Just 8-ish more minutes of this hell before I could finally. stop. running!
In the last mile, the 3:30 pacer ran by me. I felt a little deflated, but knew I could finish. I turned the corner to run behind the school and was so out of control of my legs that I almost ran into a lady on a bit of a sharp turn. I apologized profusely with whatever breath I had left! And on the next straightaway, I saw my husband and two little boys. My oldest was cheering for me so loudly that I could hear him clearly over the music in my headphones. I could see that my littlest wanted to badly to cross the street and walk up to me. And I could hear my husband cheering. I knew I was going to make it. I started pushing a little harder.
And then I saw the clock.
It read 3:29:44. I could still make it! I surged the final uphill with absolutely every ounce of strength and energy I had left in me to cross the finish line in 3:29:53. The pacer had pushed the finish as part of his race strategy! I wasn’t as far behind as I thought!
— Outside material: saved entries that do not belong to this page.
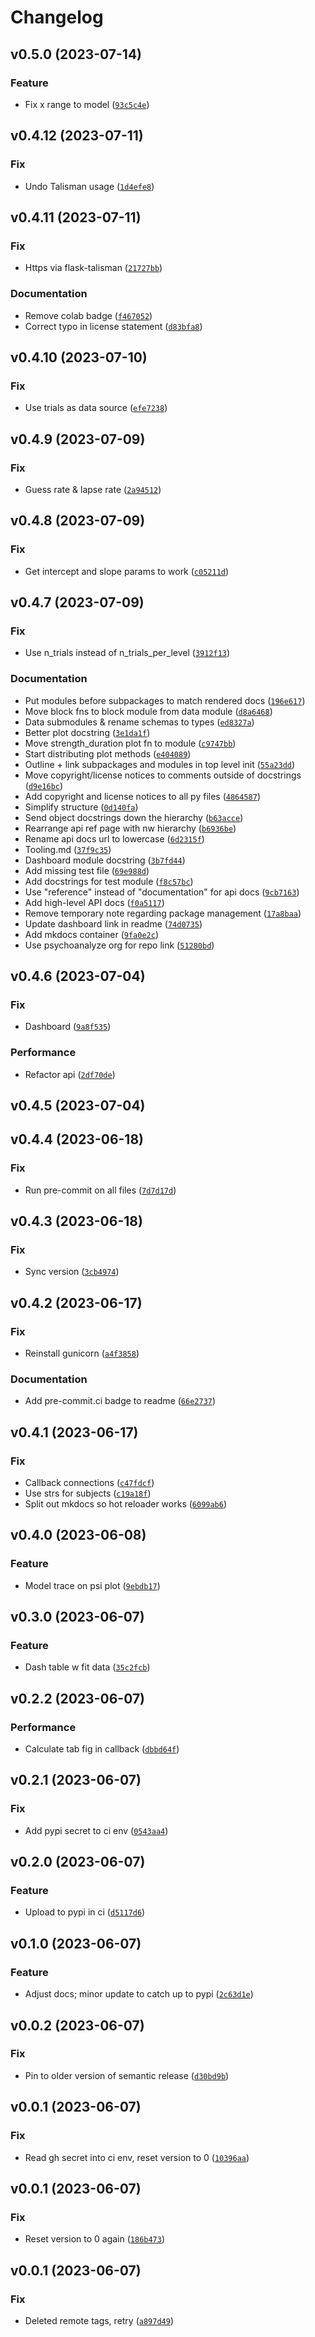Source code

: # Changelog

<!--next-version-placeholder-->

## v0.5.0 (2023-07-14)

### Feature

* Fix x range to model ([`93c5c4e`](https://github.com/psychoanalyze/psychoanalyze/commit/93c5c4eac826037b84ef08aced0c6b8eda653c89))

## v0.4.12 (2023-07-11)

### Fix

* Undo Talisman usage ([`1d4efe8`](https://github.com/psychoanalyze/psychoanalyze/commit/1d4efe86315b8a05316862a9804115a09e3ffb99))

## v0.4.11 (2023-07-11)

### Fix

* Https via flask-talisman ([`21727bb`](https://github.com/psychoanalyze/psychoanalyze/commit/21727bb671a1787d6aa04d8b454a375bfaade995))

### Documentation

* Remove colab badge ([`f467052`](https://github.com/psychoanalyze/psychoanalyze/commit/f4670520c29fe0ad9b47c14e28971a55607e7357))
* Correct typo in license statement ([`d83bfa8`](https://github.com/psychoanalyze/psychoanalyze/commit/d83bfa8dfdce4b0fcc4bc5d5e56167c64e7ab9d0))

## v0.4.10 (2023-07-10)

### Fix

* Use trials as data source ([`efe7238`](https://github.com/psychoanalyze/psychoanalyze/commit/efe72382254533663d56786d70df762a975528ba))

## v0.4.9 (2023-07-09)

### Fix

* Guess rate & lapse rate ([`2a94512`](https://github.com/psychoanalyze/psychoanalyze/commit/2a94512417d70e521231ccae0c9293cf1cbcdd9b))

## v0.4.8 (2023-07-09)

### Fix

* Get intercept and slope params to work ([`c05211d`](https://github.com/psychoanalyze/psychoanalyze/commit/c05211d89e607e3212582fa6771789fb8f0fb867))

## v0.4.7 (2023-07-09)

### Fix

* Use n_trials instead of n_trials_per_level ([`3912f13`](https://github.com/psychoanalyze/psychoanalyze/commit/3912f13b672a487475ebf9bae3839272d3813cb2))

### Documentation

* Put modules before subpackages to match rendered docs ([`196e617`](https://github.com/psychoanalyze/psychoanalyze/commit/196e6171680ab7512ee68fcd89b3e024c8077cd6))
* Move block fns to block module from data module ([`d8a6468`](https://github.com/psychoanalyze/psychoanalyze/commit/d8a6468c0a6d3dad6cb4bae9211013563c23a5e9))
* Data submodules & rename schemas to types ([`ed8327a`](https://github.com/psychoanalyze/psychoanalyze/commit/ed8327a4b0bc85e9624030e9389de4f4d1359a67))
* Better plot docstring ([`3e1da1f`](https://github.com/psychoanalyze/psychoanalyze/commit/3e1da1f1f2f6ee6dba90f79a17847cc31c37f2a4))
* Move strength_duration plot fn to module ([`c9747bb`](https://github.com/psychoanalyze/psychoanalyze/commit/c9747bbc0a1ba1108c5b4e773c2e8d2ec6e5de1d))
* Start distributing plot methods ([`e404089`](https://github.com/psychoanalyze/psychoanalyze/commit/e404089459d0e4365b1dde1031643b44ca331416))
* Outline + link subpackages and modules in top level init ([`55a23dd`](https://github.com/psychoanalyze/psychoanalyze/commit/55a23ddf304f7028eb81f70c75e7eca82c1e999c))
* Move copyright/license notices to comments outside of docstrings ([`d9e16bc`](https://github.com/psychoanalyze/psychoanalyze/commit/d9e16bc60a607b616691dfdf5fc78fff4bd18dda))
* Add copyright and license notices to all py files ([`4864587`](https://github.com/psychoanalyze/psychoanalyze/commit/4864587cbb5a84240396acc2b7c46319ead0fc91))
* Simplify structure ([`0d140fa`](https://github.com/psychoanalyze/psychoanalyze/commit/0d140fa57674863b82b67c28a3d8a3325ea34ac6))
* Send object docstrings down the hierarchy ([`b63acce`](https://github.com/psychoanalyze/psychoanalyze/commit/b63acce5ea92146de4615f2b8f7b87b7c1d349f0))
* Rearrange api ref page with nw hierarchy ([`b6936be`](https://github.com/psychoanalyze/psychoanalyze/commit/b6936becc17344c4411df8bf9180447adb6a1ff3))
* Rename api docs url to lowercase ([`6d2315f`](https://github.com/psychoanalyze/psychoanalyze/commit/6d2315fd54715985a4f241582f7f8907fa95ac3d))
* Tooling.md ([`37f9c35`](https://github.com/psychoanalyze/psychoanalyze/commit/37f9c357cde1a79c2064e2cca6969d5f2e50a3bb))
* Dashboard module docstring ([`3b7fd44`](https://github.com/psychoanalyze/psychoanalyze/commit/3b7fd44d18949e36496ae6d2e59884d7687669de))
* Add missing test file ([`69e988d`](https://github.com/psychoanalyze/psychoanalyze/commit/69e988d39157144c11d7dba9a491eeff7abee387))
* Add docstrings for test module ([`f8c57bc`](https://github.com/psychoanalyze/psychoanalyze/commit/f8c57bcfca900213afab3ba09d4ed8bc2f808f20))
* Use "reference" instead of "documentation" for api docs ([`9cb7163`](https://github.com/psychoanalyze/psychoanalyze/commit/9cb7163b1610c3e0315690344e65e69a4f7dcdbc))
* Add high-level API docs ([`f0a5117`](https://github.com/psychoanalyze/psychoanalyze/commit/f0a51170b75a830a31f07dff63188982e675a8be))
* Remove temporary note regarding package management ([`17a8baa`](https://github.com/psychoanalyze/psychoanalyze/commit/17a8baadbd3b963e96f6a1bf2c92b88752c48aa4))
* Update dashboard link in readme ([`74d0735`](https://github.com/psychoanalyze/psychoanalyze/commit/74d0735b002b233354b442ea854eca73666cafde))
* Add mkdocs container ([`9fa0e2c`](https://github.com/psychoanalyze/psychoanalyze/commit/9fa0e2c241cb6bfdc61c15206cb0d4b1c1b8c6f6))
* Use psychoanalyze org for repo link ([`51280bd`](https://github.com/psychoanalyze/psychoanalyze/commit/51280bd5a6577dcda29f575a39a86a150bff4d01))

## v0.4.6 (2023-07-04)

### Fix

* Dashboard ([`9a8f535`](https://github.com/psychoanalyze/psychoanalyze/commit/9a8f535c315cf8433661056d5b15c5f7615debc0))

### Performance

* Refactor api ([`2df70de`](https://github.com/psychoanalyze/psychoanalyze/commit/2df70de251f7b7257598219a8d945d9d0d80da14))

## v0.4.5 (2023-07-04)



## v0.4.4 (2023-06-18)

### Fix

* Run pre-commit on all files ([`7d7d17d`](https://github.com/psychoanalyze/psychoanalyze/commit/7d7d17dfd5b3f587799a4807d454bf8c45b0aa42))

## v0.4.3 (2023-06-18)

### Fix

* Sync version ([`3cb4974`](https://github.com/psychoanalyze/psychoanalyze/commit/3cb4974393dca0d2f27da62c2606534d16ba745b))

## v0.4.2 (2023-06-17)

### Fix

* Reinstall gunicorn ([`a4f3858`](https://github.com/psychoanalyze/psychoanalyze/commit/a4f3858bf0a2d7c66db6d72435762c4a458aa27b))

### Documentation

* Add pre-commit.ci badge to readme ([`66e2737`](https://github.com/psychoanalyze/psychoanalyze/commit/66e27375445ce157dc96b7962819313abf6c9f86))

## v0.4.1 (2023-06-17)

### Fix

* Callback connections ([`c47fdcf`](https://github.com/psychoanalyze/psychoanalyze/commit/c47fdcf49b9dfa700d316f75b30f8c0d127ec275))
* Use strs for subjects ([`c19a18f`](https://github.com/psychoanalyze/psychoanalyze/commit/c19a18f6b4739176eaf5a74e0f6afab447fb3b88))
* Split out mkdocs so hot reloader works ([`6099ab6`](https://github.com/psychoanalyze/psychoanalyze/commit/6099ab65c44914a47d483f8693d586726c6a9f10))

## v0.4.0 (2023-06-08)
### Feature
* Model trace on psi plot ([`9ebdb17`](https://github.com/psychoanalyze/psychoanalyze/commit/9ebdb17b10f6849681eb85292bc6889f73688327))

## v0.3.0 (2023-06-07)
### Feature
* Dash table w fit data ([`35c2fcb`](https://github.com/psychoanalyze/psychoanalyze/commit/35c2fcb523c8cec669fdd4d09a39ca01dae08867))

## v0.2.2 (2023-06-07)
### Performance
* Calculate tab fig in callback ([`dbbd64f`](https://github.com/psychoanalyze/psychoanalyze/commit/dbbd64fab60a37a17fea31aeb3b65b5e3b59911e))

## v0.2.1 (2023-06-07)
### Fix
* Add pypi secret to ci env ([`0543aa4`](https://github.com/psychoanalyze/psychoanalyze/commit/0543aa4d6ed89340f15f2c134cdf5a2fca52a95e))

## v0.2.0 (2023-06-07)
### Feature
* Upload to pypi in ci ([`d5117d6`](https://github.com/psychoanalyze/psychoanalyze/commit/d5117d6f644f20f03a291a41b85d9d30ab914ba2))

## v0.1.0 (2023-06-07)
### Feature
* Adjust docs; minor update to catch up to pypi ([`2c63d1e`](https://github.com/psychoanalyze/psychoanalyze/commit/2c63d1ecf4ce4dde8a6d14f1d3bfdf91b305c65e))

## v0.0.2 (2023-06-07)
### Fix
* Pin to older version of semantic release ([`d30bd9b`](https://github.com/psychoanalyze/psychoanalyze/commit/d30bd9bdda0ca7b42593c3acd89094dedae3ec60))

## v0.0.1 (2023-06-07)

### Fix

* Read gh secret into ci env, reset version to 0 ([`10396aa`](https://github.com/psychoanalyze/psychoanalyze/commit/10396aafd86b4b8eb01d0266bd29d01e13f9c589))

## v0.0.1 (2023-06-07)

### Fix

* Reset version to 0 again ([`186b473`](https://github.com/psychoanalyze/psychoanalyze/commit/186b4736c9b9045a58ef02547f6eee8512db6d8f))

## v0.0.1 (2023-06-07)

### Fix

* Deleted remote tags, retry ([`a897d49`](https://github.com/psychoanalyze/psychoanalyze/commit/a897d495a796f01fb18b2f1925c7ce18c7f4a587))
As soon as I crossed the finish line I collapsed to my hands and knees, then immediately rolled over onto my back just writhing in cramping pain. A guy next to me was also laying down screaming from the excruciating discomfort of what I can only assume was also severe cramping. I was finally able to speak and told the volunteers that it was just cramping and I would be ok. (I hope the other guy was ok too!)
After I finished, I was ... tired! I was proud of my effort. I was happy to have placed 3rd female overall. I was glad I didn't give up. But most of all, I was overwhelmed by the love and support of my friends and family at the finish line!
3 days after this race, the participants received official notification that the course, though originally USATF certified, had been mismarked on the day of the race. A cone on one of the out and back sections of the race had been inadvertently placed in the wrong spot. Unfortunately this caused the race to be 0.34 miles short of 26.2 miles. The Boston Athletic Association rules state that they will not accept adjusted times due to "unusual circumstances" including mismarked courses.